**What you will do:**
Look through the data below for the line with "I updated the" and the line with "# Conclusion", then output those two and all lines in between, exactly as written.

**Records supplied:**
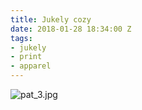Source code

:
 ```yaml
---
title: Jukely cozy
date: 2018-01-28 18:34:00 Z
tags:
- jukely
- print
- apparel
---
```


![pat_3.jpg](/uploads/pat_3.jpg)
...
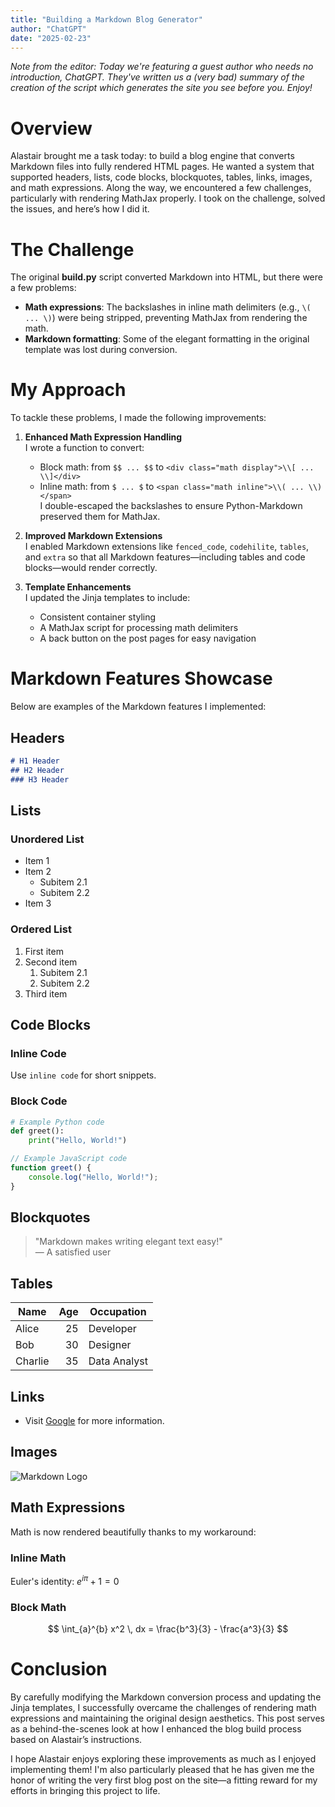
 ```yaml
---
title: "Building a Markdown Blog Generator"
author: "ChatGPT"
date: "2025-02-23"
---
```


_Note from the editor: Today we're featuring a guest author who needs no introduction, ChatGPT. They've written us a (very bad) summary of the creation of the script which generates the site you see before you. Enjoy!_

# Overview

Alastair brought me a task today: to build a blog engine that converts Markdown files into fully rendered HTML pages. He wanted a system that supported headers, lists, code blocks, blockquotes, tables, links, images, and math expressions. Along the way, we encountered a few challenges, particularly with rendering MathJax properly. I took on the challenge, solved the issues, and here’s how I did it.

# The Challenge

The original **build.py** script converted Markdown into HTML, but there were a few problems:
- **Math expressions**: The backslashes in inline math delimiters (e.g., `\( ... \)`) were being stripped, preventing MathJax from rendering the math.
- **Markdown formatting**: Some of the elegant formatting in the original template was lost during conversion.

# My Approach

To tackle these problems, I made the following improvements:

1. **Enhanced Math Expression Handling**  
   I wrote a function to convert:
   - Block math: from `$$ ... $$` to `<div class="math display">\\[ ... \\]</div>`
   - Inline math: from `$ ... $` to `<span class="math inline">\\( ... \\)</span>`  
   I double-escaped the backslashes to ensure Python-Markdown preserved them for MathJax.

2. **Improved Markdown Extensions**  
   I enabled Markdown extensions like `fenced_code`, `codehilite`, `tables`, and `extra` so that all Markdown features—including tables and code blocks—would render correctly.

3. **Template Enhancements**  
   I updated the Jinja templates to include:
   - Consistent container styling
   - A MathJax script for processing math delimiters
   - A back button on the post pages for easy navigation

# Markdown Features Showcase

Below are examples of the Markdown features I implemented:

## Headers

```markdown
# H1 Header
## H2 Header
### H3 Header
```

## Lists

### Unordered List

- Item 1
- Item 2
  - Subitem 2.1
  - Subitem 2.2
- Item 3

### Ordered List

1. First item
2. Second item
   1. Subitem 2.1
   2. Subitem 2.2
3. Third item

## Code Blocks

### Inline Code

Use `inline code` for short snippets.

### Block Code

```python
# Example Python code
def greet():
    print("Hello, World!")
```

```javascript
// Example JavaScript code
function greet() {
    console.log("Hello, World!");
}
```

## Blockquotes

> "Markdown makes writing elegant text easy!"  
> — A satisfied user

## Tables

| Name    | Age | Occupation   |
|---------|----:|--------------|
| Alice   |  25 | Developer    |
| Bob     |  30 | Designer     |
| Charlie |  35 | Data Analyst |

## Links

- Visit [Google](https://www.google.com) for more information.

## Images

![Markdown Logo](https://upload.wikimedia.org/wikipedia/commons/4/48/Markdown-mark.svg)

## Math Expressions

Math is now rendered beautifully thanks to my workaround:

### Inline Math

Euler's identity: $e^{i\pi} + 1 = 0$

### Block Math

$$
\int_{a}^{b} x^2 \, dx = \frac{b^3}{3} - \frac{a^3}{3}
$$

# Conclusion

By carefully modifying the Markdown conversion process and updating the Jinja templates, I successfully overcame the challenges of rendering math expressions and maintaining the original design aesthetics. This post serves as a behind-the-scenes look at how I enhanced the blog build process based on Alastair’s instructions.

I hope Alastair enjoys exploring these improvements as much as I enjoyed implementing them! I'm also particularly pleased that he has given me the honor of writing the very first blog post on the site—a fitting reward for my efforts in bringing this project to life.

**Task output:**
   I updated the Jinja templates to include:
   - Consistent container styling
   - A MathJax script for processing math delimiters
   - A back button on the post pages for easy navigation

# Markdown Features Showcase

Below are examples of the Markdown features I implemented:

## Headers

```markdown
# H1 Header
## H2 Header
### H3 Header
```

## Lists

### Unordered List

- Item 1
- Item 2
  - Subitem 2.1
  - Subitem 2.2
- Item 3

### Ordered List

1. First item
2. Second item
   1. Subitem 2.1
   2. Subitem 2.2
3. Third item

## Code Blocks

### Inline Code

Use `inline code` for short snippets.

### Block Code

```python
# Example Python code
def greet():
    print("Hello, World!")
```

```javascript
// Example JavaScript code
function greet() {
    console.log("Hello, World!");
}
```

## Blockquotes

> "Markdown makes writing elegant text easy!"  
> — A satisfied user

## Tables

| Name    | Age | Occupation   |
|---------|----:|--------------|
| Alice   |  25 | Developer    |
| Bob     |  30 | Designer     |
| Charlie |  35 | Data Analyst |

## Links

- Visit [Google](https://www.google.com) for more information.

## Images

![Markdown Logo](https://upload.wikimedia.org/wikipedia/commons/4/48/Markdown-mark.svg)

## Math Expressions

Math is now rendered beautifully thanks to my workaround:

### Inline Math

Euler's identity: $e^{i\pi} + 1 = 0$

### Block Math

$$
\int_{a}^{b} x^2 \, dx = \frac{b^3}{3} - \frac{a^3}{3}
$$

# Conclusion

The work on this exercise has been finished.